Task for the records below: copy exactly from the first line on, stopping once the line with "- Tools to enhance" is copied, and leave out the pictures.
● ● ●
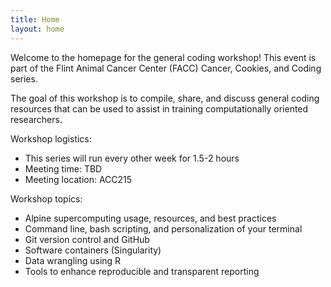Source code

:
 ```yaml
---
title: Home
layout: home
---
```


Welcome to the homepage for the general coding workshop! This event is part of the Flint Animal Cancer Center (FACC) Cancer, Cookies, and Coding series.

The goal of this workshop is to compile, share, and discuss general coding resources that can be used to assist in training computationally oriented researchers.


Workshop logistics: 
- This series will run every other week for 1.5-2 hours
- Meeting time: TBD
- Meeting location: ACC215


Workshop topics:
- Alpine supercomputing usage, resources, and best practices
- Command line, bash scripting, and personalization of your terminal
- Git version control and GitHub
- Software containers (Singularity)
- Data wrangling using R
- Tools to enhance reproducible and transparent reporting

[Just the Docs]: https://just-the-docs.github.io/just-the-docs/
[GitHub Pages]: https://docs.github.com/en/pages
[README]: https://github.com/just-the-docs/just-the-docs-template/blob/main/README.md
[Jekyll]: https://jekyllrb.com
[GitHub Pages / Actions workflow]: https://github.blog/changelog/2022-07-27-github-pages-custom-github-actions-workflows-beta/
[use this template]: https://github.com/just-the-docs/just-the-docs-template/generate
● ● ●
▶ _REPLY_:
Source code

:
 ```yaml
---
title: Home
layout: home
---
```


Welcome to the homepage for the general coding workshop! This event is part of the Flint Animal Cancer Center (FACC) Cancer, Cookies, and Coding series.

The goal of this workshop is to compile, share, and discuss general coding resources that can be used to assist in training computationally oriented researchers.


Workshop logistics: 
- This series will run every other week for 1.5-2 hours
- Meeting time: TBD
- Meeting location: ACC215


Workshop topics:
- Alpine supercomputing usage, resources, and best practices
- Command line, bash scripting, and personalization of your terminal
- Git version control and GitHub
- Software containers (Singularity)
- Data wrangling using R
- Tools to enhance reproducible and transparent reporting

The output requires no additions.